You have a MemoryDump.mem and you want a process list now, without installing Python, Volatility, or symbol packs. The workflow below takes about a minute end-to-end on a typical desktop dump.

The workflow

  1. Open the analyzer. Static web page; nothing is installed.
  2. Select your dump. Click Select a RAM dump and choose the image (.mem, .raw, .vmem, .lime, .bin). It stays on the device.
  3. Wait for detection. ramparser streams through the image, fingerprints the OS from content (kernel CodeView for Windows, Linux version banner for Linux), and on Windows fetches the matching public ntoskrnl PDB.
  4. Read the results. Every applicable plugin renders its own table: pslist, psscan, psxview, pstree, cmdline, dlllist, modules, netscan. On Linux, taskscan runs as well.

What is happening under the hood

  • The dump is read in 4 KiB pages via FileReaderSync inside a Web Worker. A 32 GB image is processed without ever holding all of it in memory.
  • The OS is detected from content, not the extension.

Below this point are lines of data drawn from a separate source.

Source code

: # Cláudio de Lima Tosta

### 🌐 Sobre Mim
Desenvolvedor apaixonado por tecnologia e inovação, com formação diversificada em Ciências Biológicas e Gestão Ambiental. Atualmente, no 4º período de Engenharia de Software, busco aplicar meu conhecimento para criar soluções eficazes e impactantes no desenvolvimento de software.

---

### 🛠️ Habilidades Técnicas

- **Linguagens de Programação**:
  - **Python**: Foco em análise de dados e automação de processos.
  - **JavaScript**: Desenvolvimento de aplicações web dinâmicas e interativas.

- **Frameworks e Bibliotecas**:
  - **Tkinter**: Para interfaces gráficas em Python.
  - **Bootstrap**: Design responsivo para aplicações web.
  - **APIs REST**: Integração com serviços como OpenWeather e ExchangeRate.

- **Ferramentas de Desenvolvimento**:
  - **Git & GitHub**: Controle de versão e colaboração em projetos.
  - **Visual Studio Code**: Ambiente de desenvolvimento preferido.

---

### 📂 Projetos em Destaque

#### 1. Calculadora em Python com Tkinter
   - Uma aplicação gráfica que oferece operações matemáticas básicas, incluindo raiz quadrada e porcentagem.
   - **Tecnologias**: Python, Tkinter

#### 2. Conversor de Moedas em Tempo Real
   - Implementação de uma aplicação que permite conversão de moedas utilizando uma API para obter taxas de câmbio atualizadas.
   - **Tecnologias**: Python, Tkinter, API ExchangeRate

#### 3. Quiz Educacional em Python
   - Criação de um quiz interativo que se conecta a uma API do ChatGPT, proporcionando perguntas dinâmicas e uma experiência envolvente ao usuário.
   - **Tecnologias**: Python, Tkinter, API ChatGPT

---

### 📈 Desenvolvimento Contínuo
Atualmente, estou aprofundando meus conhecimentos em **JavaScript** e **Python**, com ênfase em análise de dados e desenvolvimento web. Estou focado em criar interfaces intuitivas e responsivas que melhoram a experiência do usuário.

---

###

Crash dumps (.dmp) and hibernation files are not flat physical layouts and will fail detection — convert them first; see memory dump file formats.
  • For Windows, _EPROCESS offsets come from the official ntoskrnl PDB, so the process list is symbol-accurate per build.

Tips for real cases

  • Large dumps are fine. Scanning is linear; a 64 GB host takes longer but completes. Keep the tab focused for best throughput.
  • Raw / physical images work best. A VMware .vmem is already raw and parses directly. Compressed AVML output needs decompression first.
  • Symbols, not bytes, are fetched. Only the kernel PDB GUID + age (a public identifier shared by every machine on that Windows build) is sent. No dump contents leave the device. See is it safe to analyze memory dumps online.

When triage flags something

ramparser is the front-end. When triage points at a real lead — a DKOM-hidden process, an outbound connection to known C2, a shell spawned from winword.exe — move to Volatility 3 for the deep dive (malfind, yarascan, timeliner, kernel callbacks). The memory analysis workflow covers the handoff.